2022-09-29 Minutes of the CA/Browser Forum Teleconference
Attendees: Adam Jones (Microsoft), Adrian Mueller (SwissSign), Arno Fiedler (D-TRUST), Ben Wilson (Mozilla), Bruce Morton (Entrust), Chris Clements (Google), Chris Kemmerer (SSL.com), Clint Wilson (Apple), Corey Bonnell (Digicert), Daryn Wright (GoDaddy), David Kluge (Google), Dean Coclin (Digicert), Dimitris Zacharopoulos (HARICA), Doug Beattie (GlobalSign), Dustin Hollenback (Microsoft), Enrico Entschew (D-TRUST), Fumi Yoneda (Japan Registry Services), Hazhar Ismail (MSC Trustgate Sdn Bhd), Hogeun Yoo (NAVER Cloud), Inaba Atsushi (GlobalSign), Inigo Barreira (Sectigo), Joanna Fox (TrustCor Systems), John Mason (Microsoft), Johnny Reading (GoDaddy), Jos Purvis (Fastly), Kiran Tummala (Microsoft), Li-Chun Chen (Chunghwa Telecom), Lynn Jeun (Visa), Mads Henriksveen (Buypass AS), Marcelo Silva (Visa), Martijn Katerbarg (Sectigo), Michelle Coon (OATI), Nargis Mannan (SecureTrust), Paul van Brouwershaven (Entrust), Pedro Fuentes (OISTE Foundation), Peter Miskovic (Disig), Rebecca Kelley (Apple), Ryan Dickson (Google), Stephen Davidson (Digicert), Steven Deitte (GoDaddy), Tadahiko Ito (SECOM Trust Systems), Tobias Josefowitz (Opera Software AS), Trevoli Ponds-White (Amazon), Tyler Myers (GoDaddy), Wayne Thayer (Fastly), Yoshiro Yoneya (Japan Registry Services)
Minutes: Martijn Katerbarg
Read Antitrust Statement
Jos Purvis read the antitrust statement.
Review Agenda
No changes were made to the agenda.
Approval of Minutes from Last Teleconference
We’re still waiting on the minutes of the August 18th meeting. Minutes of September 15st were approved.
Forum Infrastructure report
One bug discovered in the membership tool during member registration. This was resolved and it seems to be working well now.
We’re working on upgrading php with GoDaddy.
Ben Wilson sent out a list of pages to be updated and while some have been done, the list is still very large and there is no particular ownership of these. We will be looking to splitting up the list, so if you’re willing to help please let us know.

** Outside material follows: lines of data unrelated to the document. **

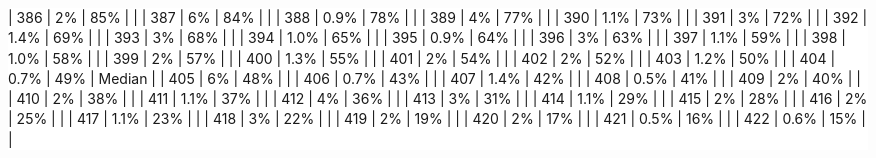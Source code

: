 | 386 | 2% | 85% |  |
| 387 | 6% | 84% |  |
| 388 | 0.9% | 78% |  |
| 389 | 4% | 77% |  |
| 390 | 1.1% | 73% |  |
| 391 | 3% | 72% |  |
| 392 | 1.4% | 69% |  |
| 393 | 3% | 68% |  |
| 394 | 1.0% | 65% |  |
| 395 | 0.9% | 64% |  |
| 396 | 3% | 63% |  |
| 397 | 1.1% | 59% |  |
| 398 | 1.0% | 58% |  |
| 399 | 2% | 57% |  |
| 400 | 1.3% | 55% |  |
| 401 | 2% | 54% |  |
| 402 | 2% | 52% |  |
| 403 | 1.2% | 50% |  |
| 404 | 0.7% | 49% | Median |
| 405 | 6% | 48% |  |
| 406 | 0.7% | 43% |  |
| 407 | 1.4% | 42% |  |
| 408 | 0.5% | 41% |  |
| 409 | 2% | 40% |  |
| 410 | 2% | 38% |  |
| 411 | 1.1% | 37% |  |
| 412 | 4% | 36% |  |
| 413 | 3% | 31% |  |
| 414 | 1.1% | 29% |  |
| 415 | 2% | 28% |  |
| 416 | 2% | 25% |  |
| 417 | 1.1% | 23% |  |
| 418 | 3% | 22% |  |
| 419 | 2% | 19% |  |
| 420 | 2% | 17% |  |
| 421 | 0.5% | 16% |  |
| 422 | 0.6% | 15% |  |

A PR request is open for tooling updates that generates the guideline documents. Individual working groups will need to look at upgrading and check that no documents are broken by this change. Each working group will also need to figure out if a formatting change will need a new document version.
Code Signing Working Group report
Ballot CSC-15 for the summer cleanup is now complete through the IPR period. Ballot CSC-16 in which the date to require keys on hardware is postponed passed and is now in the IPR period.
Still working on signing service updates, malware proposals and timestamping.
NetSec report
Chair election ballot will close in a few hours. After the results are posted the Vice-Chair nominations will open. Other than that NetSec is moving onwards with the threat assessment.
S/MIME report
Formal discussion period for the ballot is underway but has been extended due to a number of discussion items. The pending issue of having a SHALL for OCSP is raised by Stephen. Some of the CAs have asked for OCSP to become a MAY, however Microsoft as Certificate Consumer has OCSP as a requirement in their Root Store Policy. Yet, at least one CA has made it clear that they have received confirmation by Microsoft that they only require OCSP for TLS Certificates, not code signing and S/MIME. Stephen has requested a representative from Microsoft to contribute to the discussion to get clarity. Kiran Tummala clarified that internal discussions are ongoing which is leaning towards making it optional, however it will be up to Karina to come with the official response once final decision has been made.
Dimitris mentioned that HARICA is one of the CAs that received a letter from Microsoft basically stating the OCSP requirement applies only to TLS certificates.
Dimitris also raised that there was also a discussion regarding the use of countryName. Stephen has put in and merged a PR that should resolve this issue.
Any other business
Election status: Code Signing Chair election is completed. Other working groups are about to close.
We will be extending the Vice-Chair nomination period for all WGs and the Forum itself.
The face to face meeting is cap is raised to 70 people. We have 64 signed up and 27 remote at this moment. A draft agenda has been published, with a start time of 11am local time except for Monday, which will start at 1pm.
If anything needs to be added to the agenda please submit this to Dean.
The evening event is set to start at 7pm but may be moved earlier.
Dimitris added that the CA Day and TSP Day agenda is now posted.